*What you will do*. Give again, word for word, every line below from the one that has "Site criado para" through the one that has "Este QR Code", both included, and no others.

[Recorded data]
= = = =

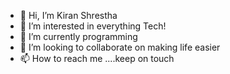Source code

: - 👋 Hi, I’m Kiran Shrestha 
- 👀 I’m interested in everything Tech!
- 🌱 I’m currently programming
- 💞️ I’m looking to collaborate on making life easier
- 📫 How to reach me ....keep on touch

<!---
kiran-qitplus/kiran-qitplus is a ✨ special ✨ repository because its `README.md` (this file) appears on your GitHub profile.
You can click the Preview link to take a look at your changes.
--->
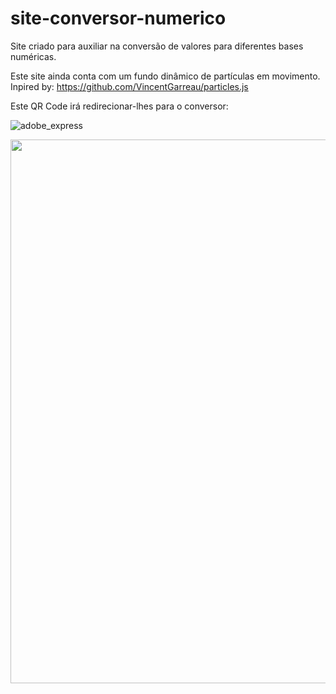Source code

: # site-conversor-numerico
Site criado para auxiliar na conversão de valores para diferentes bases numéricas.

Este site ainda conta com um fundo dinâmico de partículas em movimento. <br>
Inpired by: https://github.com/VincentGarreau/particles.js

Este QR Code irá redirecionar-lhes para o conversor: <br>

![adobe_express](https://user-images.githubusercontent.com/123118063/222994425-321898be-a65a-4608-9e4b-40de8a21c69e.png)

<img src="https://user-images.githubusercontent.com/123118063/214734695-145740d6-2fee-4852-a82f-8d1e4d73a60a.jpg" height="870" widht="870"/>
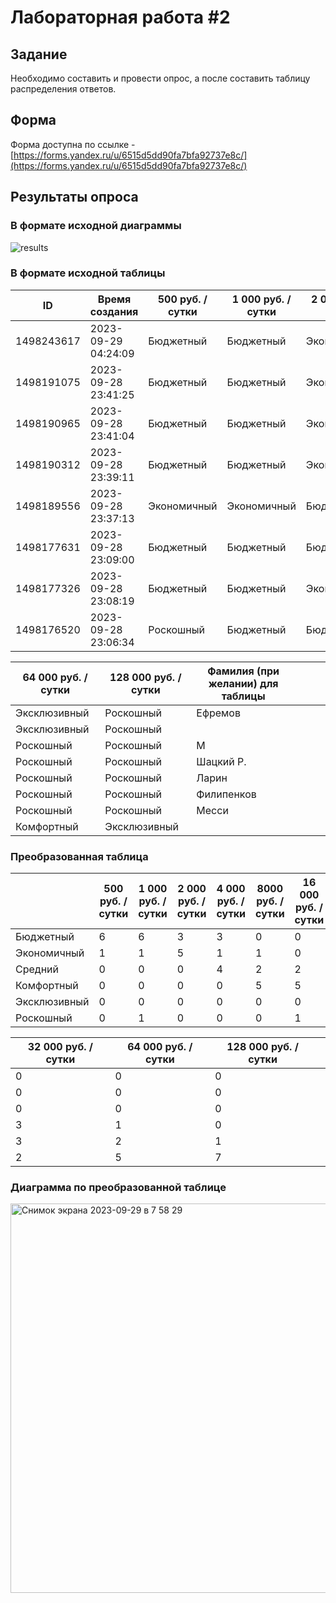 # Лабораторная работа #2

## Задание
Необходимо составить и провести опрос, а после составить таблицу распределения ответов.

## Форма

Форма доступна по ссылке - [https://forms.yandex.ru/u/6515d5dd90fa7bfa92737e8c/](https://forms.yandex.ru/u/6515d5dd90fa7bfa92737e8c/)

## Результаты опроса

### В формате исходной диаграммы
![results](https://github.com/AndreevAA/bmstu-iu7-ai/assets/58621780/18ed21b6-5fed-4803-bbe1-7f334d55da06)

### В формате исходной таблицы
|ID|Время создания|500 руб. / сутки|1 000 руб. / сутки|2 000 руб. / сутки|4 000 руб. / сутки|8000 руб. / сутки|16 000 руб. / сутки|32 000 руб. / сутки|
| - | - | - | - | - | - | - | - | - |
|1498243617|2023-09-29 04:24:09|Бюджетный|Бюджетный|Экономичный|Экономичный|Средний|Средний|Комфортный|
|1498191075|2023-09-28 23:41:25|Бюджетный|Бюджетный|Экономичный|Средний|Комфортный|Комфортный|Комфортный|
|1498190965|2023-09-28 23:41:04|Бюджетный|Бюджетный|Экономичный|Средний|Комфортный|Комфортный|Роскошный|
|1498190312|2023-09-28 23:39:11|Бюджетный|Бюджетный|Экономичный|Средний|Комфортный|Комфортный|Эксклюзивный|
|1498189556|2023-09-28 23:37:13|Экономичный|Экономичный|Бюджетный|Бюджетный|Комфортный|Роскошный|Роскошный|
|1498177631|2023-09-28 23:09:00|Бюджетный|Бюджетный|Бюджетный|Бюджетный|Средний|Комфортный|Эксклюзивный|
|1498177326|2023-09-28 23:08:19|Бюджетный|Бюджетный|Экономичный|Средний|Комфортный|Комфортный|Эксклюзивный|
|1498176520|2023-09-28 23:06:34|Роскошный|Бюджетный|Бюджетный|Экономичный|Средний|Комфортный||



|64 000 руб. / сутки|128 000 руб. / сутки|Фамилия (при желании) для таблицы||||
| - | - | - | :- | :- | :- |
|Эксклюзивный|Роскошный|Ефремов||||
|Эксклюзивный|Роскошный|||||
|Роскошный|Роскошный|М||||
|Роскошный|Роскошный|Шацкий Р.||||
|Роскошный|Роскошный|Ларин||||
|Роскошный|Роскошный|Филипенков||||
|Роскошный|Роскошный|Месси||||
|Комфортный|Эксклюзивный|||||

### Преобразованная таблица 
||500 руб. / сутки|1 000 руб. / сутки|2 000 руб. / сутки|4 000 руб. / сутки|8000 руб. / сутки|16 000 руб. / сутки|
| - | - | - | - | - | - | - |
|Бюджетный|6|6|3|3|0|0|
|Экономичный|1|1|5|1|1|0|
|Средний|0|0|0|4|2|2|
|Комфортный|0|0|0|0|5|5|
|Эксклюзивный|0|0|0|0|0|0|
|Роскошный|0|1|0|0|0|1|



|32 000 руб. / сутки|64 000 руб. / сутки|128 000 руб. / сутки||
| - | - | - | :- |
|0|0|0||
|0|0|0||
|0|0|0||
|3|1|0||
|3|2|1||
|2|5|7||

### Диаграмма по преобразованной таблице
<img width="623" alt="Снимок экрана 2023-09-29 в 7 58 29" src="https://github.com/AndreevAA/bmstu-iu7-ai/assets/58621780/584a8273-4743-4ca6-8962-30f37a260671">

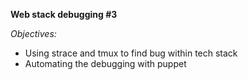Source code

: **Web stack debugging #3**

*Objectives:*

- Using strace and tmux to find bug within tech stack
- Automating the debugging with puppet
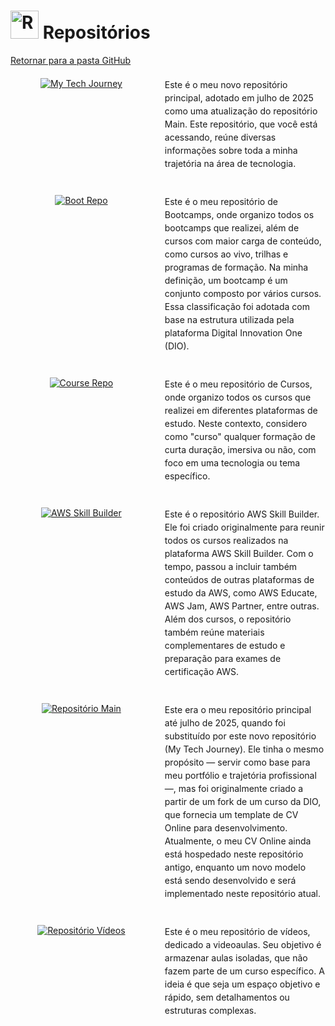<!-- # Repositórios -->
# <img src="https://raw.githubusercontent.com/Tarikul-Islam-Anik/Animated-Fluent-Emojis/master/Emojis/Objects/Card%20Index%20Dividers.png" alt="Repositories" width="45px"> Repositórios
[Retornar para a pasta GitHub](../)

<!-- Container geral centralizado com largura máxima -->
<div style="max-width: 900px; margin: 20px auto;">

  <!-- Bloco 1 -->
  <div style="display: flex; gap: 20px; align-items: flex-start; margin-bottom: 40px;">
    <a href="https://github.com/PedroHeeger/my_tech_journey" style="flex: 0 0 45%; text-align: center;">
      <img src="https://github-readme-stats.vercel.app/api/pin/?username=PedroHeeger&repo=course&show_owner=true&bg_color=000000&title_color=FFA726&text_color=e5f7ef&icon_color=FFA726&border_color=000000" alt="My Tech Journey" style="max-width: 100%; height: auto;" />
    </a>
    <p style="flex: 1; font-size: 1em; line-height: 1.5; margin: 0;">
      Este é o meu novo repositório principal, adotado em julho de 2025 como uma atualização do repositório Main. Este repositório, que você está acessando, reúne diversas informações sobre toda a minha trajetória na área de tecnologia.
    </p>
  </div>

  <!-- Bloco 2 -->
  <div style="display: flex; gap: 20px; align-items: flex-start; margin-bottom: 40px;">
    <a href="https://github.com/PedroHeeger/boot" style="flex: 0 0 45%; text-align: center;">
      <img src="https://github-readme-stats.vercel.app/api/pin/?username=PedroHeeger&repo=boot&show_owner=true&bg_color=000000&title_color=FFA726&text_color=e5f7ef&icon_color=FFA726&border_color=000000" alt="Boot Repo" style="max-width: 100%; height: auto;" />
    </a>
    <p style="flex: 1; font-size: 1em; line-height: 1.5; margin: 0;">
      Este é o meu repositório de Bootcamps, onde organizo todos os bootcamps que realizei, além de cursos com maior carga de conteúdo, como cursos ao vivo, trilhas e programas de formação. Na minha definição, um bootcamp é um conjunto composto por vários cursos. Essa classificação foi adotada com base na estrutura utilizada pela plataforma Digital Innovation One (DIO).
    </p>
  </div>

  <!-- Bloco 3 -->
  <div style="display: flex; gap: 20px; align-items: flex-start; margin-bottom: 40px;">
    <a href="https://github.com/PedroHeeger/course" style="flex: 0 0 45%; text-align: center;">
      <img src="https://github-readme-stats.vercel.app/api/pin/?username=PedroHeeger&repo=course&show_owner=true&bg_color=000000&title_color=FFA726&text_color=e5f7ef&icon_color=FFA726&border_color=000000" alt="Course Repo" style="max-width: 100%; height: auto;" />
    </a>
    <p style="flex: 1; font-size: 1em; line-height: 1.5; margin: 0;">
      Este é o meu repositório de Cursos, onde organizo todos os cursos que realizei em diferentes plataformas de estudo. Neste contexto, considero como "curso" qualquer formação de curta duração, imersiva ou não, com foco em uma tecnologia ou tema específico.
    </p>
  </div>

  <!-- Bloco 4 -->
  <div style="display: flex; gap: 20px; align-items: flex-start; margin-bottom: 40px;">
    <a href="https://github.com/PedroHeeger/aws_skb" style="flex: 0 0 45%; text-align: center;">
      <img src="https://github-readme-stats.vercel.app/api/pin/?username=PedroHeeger&repo=course&show_owner=true&bg_color=000000&title_color=FFA726&text_color=e5f7ef&icon_color=FFA726&border_color=000000" alt="AWS Skill Builder" style="max-width: 100%; height: auto;" />
    </a>
    <p style="flex: 1; font-size: 1em; line-height: 1.5; margin: 0;">
      Este é o repositório AWS Skill Builder. Ele foi criado originalmente para reunir todos os cursos realizados na plataforma AWS Skill Builder. Com o tempo, passou a incluir também conteúdos de outras plataformas de estudo da AWS, como AWS Educate, AWS Jam, AWS Partner, entre outras. Além dos cursos, o repositório também reúne materiais complementares de estudo e preparação para exames de certificação AWS.
    </p>
  </div>

  <!-- Bloco 5 -->
  <div style="display: flex; gap: 20px; align-items: flex-start; margin-bottom: 40px;">
    <a href="https://github.com/PedroHeeger/main" style="flex: 0 0 45%; text-align: center;">
      <img src="https://github-readme-stats.vercel.app/api/pin/?username=PedroHeeger&repo=course&show_owner=true&bg_color=000000&title_color=FFA726&text_color=e5f7ef&icon_color=FFA726&border_color=000000" alt="Repositório Main" style="max-width: 100%; height: auto;" />
    </a>
    <p style="flex: 1; font-size: 1em; line-height: 1.5; margin: 0;">
      Este era o meu repositório principal até julho de 2025, quando foi substituído por este novo repositório (My Tech Journey). Ele tinha o mesmo propósito — servir como base para meu portfólio e trajetória profissional —, mas foi originalmente criado a partir de um fork de um curso da DIO, que fornecia um template de CV Online para desenvolvimento. Atualmente, o meu CV Online ainda está hospedado neste repositório antigo, enquanto um novo modelo está sendo desenvolvido e será implementado neste repositório atual.
    </p>
  </div>

  <!-- Bloco 6 -->
  <div style="display: flex; gap: 20px; align-items: flex-start;">
    <a href="https://github.com/PedroHeeger/video" style="flex: 0 0 45%; text-align: center;">
      <img src="https://github-readme-stats.vercel.app/api/pin/?username=PedroHeeger&repo=course&show_owner=true&bg_color=000000&title_color=FFA726&text_color=e5f7ef&icon_color=FFA726&border_color=000000" alt="Repositório Vídeos" style="max-width: 100%; height: auto;" />
    </a>
    <p style="flex: 1; font-size: 1em; line-height: 1.5; margin: 0;">
      Este é o meu repositório de vídeos, dedicado a videoaulas. Seu objetivo é armazenar aulas isoladas, que não fazem parte de um curso específico. A ideia é que seja um espaço objetivo e rápido, sem detalhamentos ou estruturas complexas.
    </p>
  </div>
</div>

= = = =

*Exercise output*.
Site criado para auxiliar na conversão de valores para diferentes bases numéricas.

Este site ainda conta com um fundo dinâmico de partículas em movimento. <br>
Inpired by: https://github.com/VincentGarreau/particles.js

Este QR Code irá redirecionar-lhes para o conversor: <br>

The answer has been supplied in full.